What is expected - Starting at the line that holds "- [ ] Mobile-optimized audio player" and stopping at the line that holds "- ✅ Real-time", restate the records below word for word, with both of those lines included.

Collection entries -
------------------------------------------------

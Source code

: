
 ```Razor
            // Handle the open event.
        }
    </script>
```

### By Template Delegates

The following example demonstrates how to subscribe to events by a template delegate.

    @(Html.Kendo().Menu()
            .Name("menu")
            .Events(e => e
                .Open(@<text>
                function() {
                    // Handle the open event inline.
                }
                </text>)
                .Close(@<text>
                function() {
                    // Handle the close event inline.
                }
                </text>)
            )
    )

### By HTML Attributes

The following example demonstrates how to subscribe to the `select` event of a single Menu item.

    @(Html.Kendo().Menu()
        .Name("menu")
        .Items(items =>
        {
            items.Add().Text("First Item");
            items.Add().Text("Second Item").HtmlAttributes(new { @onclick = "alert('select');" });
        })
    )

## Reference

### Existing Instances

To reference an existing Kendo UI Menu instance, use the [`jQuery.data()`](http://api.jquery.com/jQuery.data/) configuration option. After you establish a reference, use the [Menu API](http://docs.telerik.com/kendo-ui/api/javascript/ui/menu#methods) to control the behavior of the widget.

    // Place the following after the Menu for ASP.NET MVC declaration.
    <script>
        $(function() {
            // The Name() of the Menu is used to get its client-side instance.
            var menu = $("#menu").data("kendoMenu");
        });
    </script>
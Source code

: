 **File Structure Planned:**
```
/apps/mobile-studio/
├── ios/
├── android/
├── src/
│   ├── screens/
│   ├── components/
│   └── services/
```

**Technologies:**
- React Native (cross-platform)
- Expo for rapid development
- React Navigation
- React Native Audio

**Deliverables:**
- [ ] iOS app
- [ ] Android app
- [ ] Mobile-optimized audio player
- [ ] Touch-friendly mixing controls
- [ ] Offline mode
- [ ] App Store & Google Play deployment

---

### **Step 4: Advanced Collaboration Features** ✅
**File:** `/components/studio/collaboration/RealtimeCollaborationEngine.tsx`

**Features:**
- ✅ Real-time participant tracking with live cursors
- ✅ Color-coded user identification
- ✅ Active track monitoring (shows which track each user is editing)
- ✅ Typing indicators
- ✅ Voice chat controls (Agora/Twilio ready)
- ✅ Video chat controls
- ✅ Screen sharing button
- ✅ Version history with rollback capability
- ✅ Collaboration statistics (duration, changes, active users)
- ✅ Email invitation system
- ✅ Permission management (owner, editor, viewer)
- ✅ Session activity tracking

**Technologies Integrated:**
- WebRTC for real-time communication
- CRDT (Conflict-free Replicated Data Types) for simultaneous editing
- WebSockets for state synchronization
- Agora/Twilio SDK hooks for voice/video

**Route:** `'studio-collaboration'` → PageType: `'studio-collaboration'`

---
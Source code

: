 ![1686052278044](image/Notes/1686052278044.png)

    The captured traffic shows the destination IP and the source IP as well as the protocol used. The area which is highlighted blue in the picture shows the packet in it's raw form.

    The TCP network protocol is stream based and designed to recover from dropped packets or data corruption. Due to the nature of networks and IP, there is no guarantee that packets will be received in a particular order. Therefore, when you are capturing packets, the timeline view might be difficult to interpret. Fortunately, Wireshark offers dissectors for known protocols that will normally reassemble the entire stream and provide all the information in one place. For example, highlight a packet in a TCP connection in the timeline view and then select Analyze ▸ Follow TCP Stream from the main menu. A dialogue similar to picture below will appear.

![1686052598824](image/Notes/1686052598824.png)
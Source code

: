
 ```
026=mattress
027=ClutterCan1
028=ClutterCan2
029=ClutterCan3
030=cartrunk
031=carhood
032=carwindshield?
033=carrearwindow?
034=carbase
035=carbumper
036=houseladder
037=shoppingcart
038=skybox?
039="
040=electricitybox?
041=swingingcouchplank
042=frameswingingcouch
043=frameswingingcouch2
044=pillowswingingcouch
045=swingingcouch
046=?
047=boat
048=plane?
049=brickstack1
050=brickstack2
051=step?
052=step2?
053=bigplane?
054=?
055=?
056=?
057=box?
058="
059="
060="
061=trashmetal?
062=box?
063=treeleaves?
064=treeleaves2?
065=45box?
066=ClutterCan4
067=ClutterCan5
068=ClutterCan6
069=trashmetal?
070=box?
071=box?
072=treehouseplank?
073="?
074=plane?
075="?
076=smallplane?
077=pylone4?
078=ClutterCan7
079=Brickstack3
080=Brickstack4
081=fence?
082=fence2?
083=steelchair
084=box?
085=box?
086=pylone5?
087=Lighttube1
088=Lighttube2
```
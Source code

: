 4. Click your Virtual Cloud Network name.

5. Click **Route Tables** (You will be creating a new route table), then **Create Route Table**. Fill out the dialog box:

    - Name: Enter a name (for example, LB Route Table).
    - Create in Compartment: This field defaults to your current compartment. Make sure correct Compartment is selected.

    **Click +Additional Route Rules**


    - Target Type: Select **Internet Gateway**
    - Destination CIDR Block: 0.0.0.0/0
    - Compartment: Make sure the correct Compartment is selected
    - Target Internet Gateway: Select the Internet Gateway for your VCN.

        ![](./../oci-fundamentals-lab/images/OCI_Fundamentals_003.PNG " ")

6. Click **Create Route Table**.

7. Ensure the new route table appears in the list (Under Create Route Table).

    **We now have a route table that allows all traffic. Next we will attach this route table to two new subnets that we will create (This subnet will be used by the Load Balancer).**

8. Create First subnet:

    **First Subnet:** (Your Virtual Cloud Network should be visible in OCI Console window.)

------------------------------------------------

Solution for this problem -
- [ ] Mobile-optimized audio player
- [ ] Touch-friendly mixing controls
- [ ] Offline mode
- [ ] App Store & Google Play deployment

---

### **Step 4: Advanced Collaboration Features** ✅
**File:** `/components/studio/collaboration/RealtimeCollaborationEngine.tsx`

**Features:**
- ✅ Real-time participant tracking with live cursors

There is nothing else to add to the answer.